The talent show seems less rewarding to singers in general, and even less kind to them on the Strip. Las Vegas blues-rocker Michael Grimm — whose Season 5 win was eclipsed by child singer Jackie Evancho — could not sustain the momentum of either a major-label album or a limited run at the Flamingo.

“It’s slightly different for singers, I think,” Donnelly says. “There are lots of places for singers to perform.” And one of them is The Mirage, where this year’s crooner Sal Valentinetti will open for Jay Leno on Nov. 19.

TRUSTING THE PROS

“Talent” is the show with no limits on who can audition. But one subtle shift over the years has been an openness about the use of seasoned variety performers.

The backstories that humanize each contestant don’t try as hard to downplay a working pro.“It’s not about pretending something’s one thing and it’s not,” Donnelly says. “I think it’s just about finding great acts.”

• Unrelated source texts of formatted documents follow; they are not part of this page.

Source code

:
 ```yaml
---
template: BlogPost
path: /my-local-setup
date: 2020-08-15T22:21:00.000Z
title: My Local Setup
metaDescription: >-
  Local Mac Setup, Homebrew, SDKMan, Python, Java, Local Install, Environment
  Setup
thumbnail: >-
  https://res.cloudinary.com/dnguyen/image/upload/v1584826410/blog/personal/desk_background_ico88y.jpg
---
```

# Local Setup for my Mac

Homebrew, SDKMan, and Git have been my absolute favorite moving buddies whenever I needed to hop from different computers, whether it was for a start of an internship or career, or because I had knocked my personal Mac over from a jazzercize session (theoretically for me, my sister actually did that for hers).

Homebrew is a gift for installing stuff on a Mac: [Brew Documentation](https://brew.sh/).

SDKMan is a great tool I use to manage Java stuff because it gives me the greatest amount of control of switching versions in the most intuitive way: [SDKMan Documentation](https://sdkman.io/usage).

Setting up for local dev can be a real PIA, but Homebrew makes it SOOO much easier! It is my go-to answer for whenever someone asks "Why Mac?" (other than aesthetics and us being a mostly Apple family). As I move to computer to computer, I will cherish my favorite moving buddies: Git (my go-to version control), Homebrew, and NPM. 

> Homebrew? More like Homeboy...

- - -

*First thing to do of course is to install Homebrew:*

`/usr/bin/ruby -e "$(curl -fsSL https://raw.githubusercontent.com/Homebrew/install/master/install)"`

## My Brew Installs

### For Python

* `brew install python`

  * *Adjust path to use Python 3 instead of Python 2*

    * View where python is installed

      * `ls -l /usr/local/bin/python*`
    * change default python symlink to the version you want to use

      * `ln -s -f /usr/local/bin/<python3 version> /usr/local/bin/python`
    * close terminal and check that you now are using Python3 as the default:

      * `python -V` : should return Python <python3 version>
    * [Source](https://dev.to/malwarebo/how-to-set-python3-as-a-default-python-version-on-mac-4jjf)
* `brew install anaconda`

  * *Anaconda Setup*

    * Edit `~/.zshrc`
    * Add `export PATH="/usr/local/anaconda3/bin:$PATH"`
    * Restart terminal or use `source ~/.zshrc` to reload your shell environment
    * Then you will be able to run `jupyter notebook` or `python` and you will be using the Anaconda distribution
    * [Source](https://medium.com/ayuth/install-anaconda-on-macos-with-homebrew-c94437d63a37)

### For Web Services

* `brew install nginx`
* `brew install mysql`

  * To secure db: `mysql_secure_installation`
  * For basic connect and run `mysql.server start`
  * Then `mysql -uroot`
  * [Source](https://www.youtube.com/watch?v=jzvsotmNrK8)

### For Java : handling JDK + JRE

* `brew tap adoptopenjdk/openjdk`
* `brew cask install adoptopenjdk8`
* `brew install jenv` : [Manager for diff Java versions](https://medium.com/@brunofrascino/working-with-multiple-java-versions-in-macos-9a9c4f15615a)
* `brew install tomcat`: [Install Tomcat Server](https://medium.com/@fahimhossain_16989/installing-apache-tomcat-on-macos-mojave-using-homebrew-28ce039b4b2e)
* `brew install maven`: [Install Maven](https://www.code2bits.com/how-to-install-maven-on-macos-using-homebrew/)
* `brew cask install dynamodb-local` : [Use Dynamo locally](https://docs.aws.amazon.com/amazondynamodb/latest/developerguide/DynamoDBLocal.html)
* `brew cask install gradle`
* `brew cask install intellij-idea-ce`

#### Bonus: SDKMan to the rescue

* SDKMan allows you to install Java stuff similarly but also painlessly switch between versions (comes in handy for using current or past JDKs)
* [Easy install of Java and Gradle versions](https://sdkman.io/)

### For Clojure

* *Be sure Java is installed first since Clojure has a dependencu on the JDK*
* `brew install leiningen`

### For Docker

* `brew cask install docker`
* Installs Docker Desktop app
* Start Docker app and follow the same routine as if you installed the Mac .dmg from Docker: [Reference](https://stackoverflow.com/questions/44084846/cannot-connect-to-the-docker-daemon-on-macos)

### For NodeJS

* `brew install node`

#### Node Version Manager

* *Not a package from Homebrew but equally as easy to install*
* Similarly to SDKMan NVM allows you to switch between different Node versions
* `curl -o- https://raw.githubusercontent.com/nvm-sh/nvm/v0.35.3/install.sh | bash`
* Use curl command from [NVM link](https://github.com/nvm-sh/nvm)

In return, variety acts share their good experiences. Piff says Franco reassured him, while he in turn encouraged this year’s mime Tape Face (who shares the live package show with VanderWaal and mentalists The Clairvoyants).

“I think a lot of professional entertainers were saying no to them for a long time,” says Ryan Stock, the “Comedy Daredevil” of the just-wrapped season. “And now they’re getting a better reputation by allowing people to say, ‘This is my full-time job. I am a performer.’ ”

“I thought I would be signing my life away by doing the show,” Piff says. He was worried that if he did win, “They were going to own me for the rest of my life.”

“But it turned out all that was garbage. They were lovely. They couldn’t be nicer to me. And really very generous actually,” he says of “AGT” not forcing him to break character or be filmed without his dragon costume.

And even if America doesn’t see it on TV, Stock says the producers are happy to have the pros around. “You don’t need to be following the producer around asking when things are going to happen, or what time the lunch break is. You just sit down and relax.”